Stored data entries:
⁂

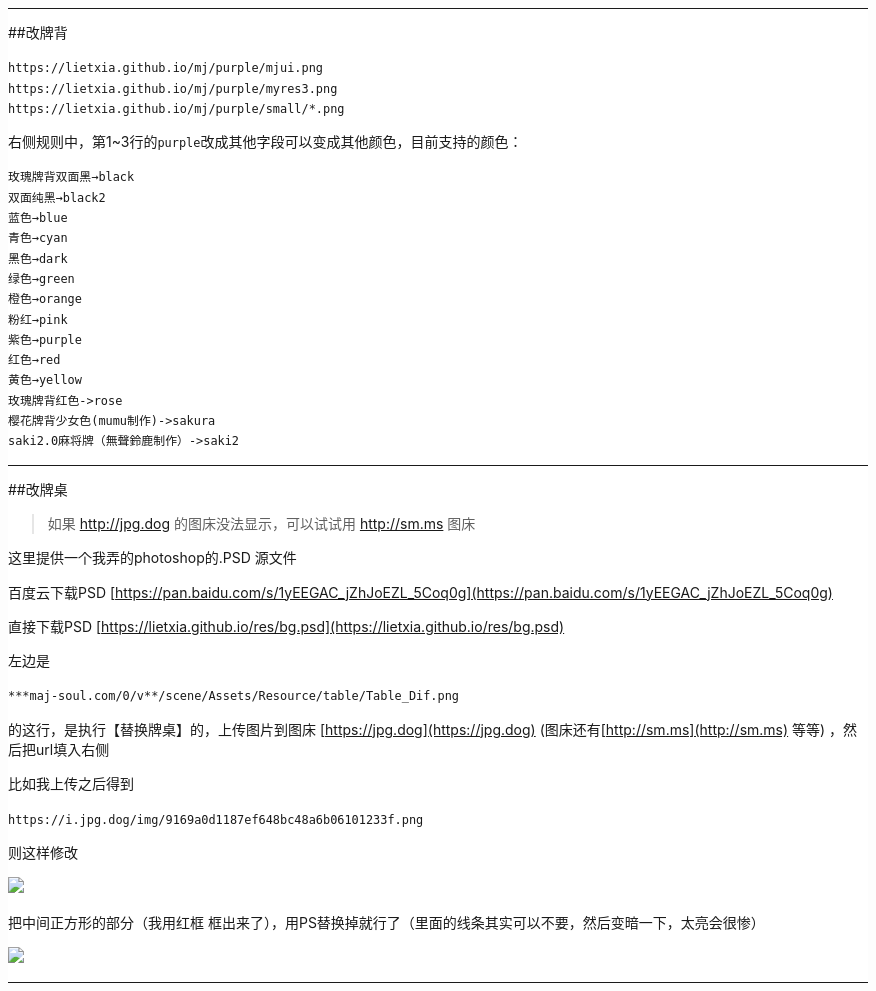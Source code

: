----

##改牌背

    https://lietxia.github.io/mj/purple/mjui.png
    https://lietxia.github.io/mj/purple/myres3.png
    https://lietxia.github.io/mj/purple/small/*.png

右侧规则中，第1~3行的`purple`改成其他字段可以变成其他颜色，目前支持的颜色：

    玫瑰牌背双面黑→black
    双面纯黑→black2
    蓝色→blue
    青色→cyan
    黑色→dark
    绿色→green
    橙色→orange
    粉红→pink
    紫色→purple
    红色→red
    黄色→yellow
    玫瑰牌背红色->rose
    樱花牌背少女色(mumu制作)->sakura
    saki2.0麻将牌（無聲鈴鹿制作）->saki2


----

##改牌桌

> 如果 http://jpg.dog 的图床没法显示，可以试试用 http://sm.ms 图床

这里提供一个我弄的photoshop的.PSD 源文件

百度云下载PSD [https://pan.baidu.com/s/1yEEGAC_jZhJoEZL_5Coq0g](https://pan.baidu.com/s/1yEEGAC_jZhJoEZL_5Coq0g)

直接下载PSD [https://lietxia.github.io/res/bg.psd](https://lietxia.github.io/res/bg.psd)

左边是

    ***maj-soul.com/0/v**/scene/Assets/Resource/table/Table_Dif.png

的这行，是执行【替换牌桌】的，上传图片到图床 [https://jpg.dog](https://jpg.dog) (图床还有[http://sm.ms](http://sm.ms) 等等) ，然后把url填入右侧

比如我上传之后得到

    https://i.jpg.dog/img/9169a0d1187ef648bc48a6b06101233f.png

则这样修改

![](img/007.png)

把中间正方形的部分（我用红框 框出来了），用PS替换掉就行了（里面的线条其实可以不要，然后变暗一下，太亮会很惨）

![](img/008.png)

----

⁂

WHAT IS BEING ASKED:
Each line above that has the word "purple" should be copied.

ANSWER FOR THIS EXERCISE:
    https://lietxia.github.io/mj/purple/mjui.png
    https://lietxia.github.io/mj/purple/myres3.png
    https://lietxia.github.io/mj/purple/small/*.png
右侧规则中，第1~3行的`purple`改成其他字段可以变成其他颜色，目前支持的颜色：
    紫色→purple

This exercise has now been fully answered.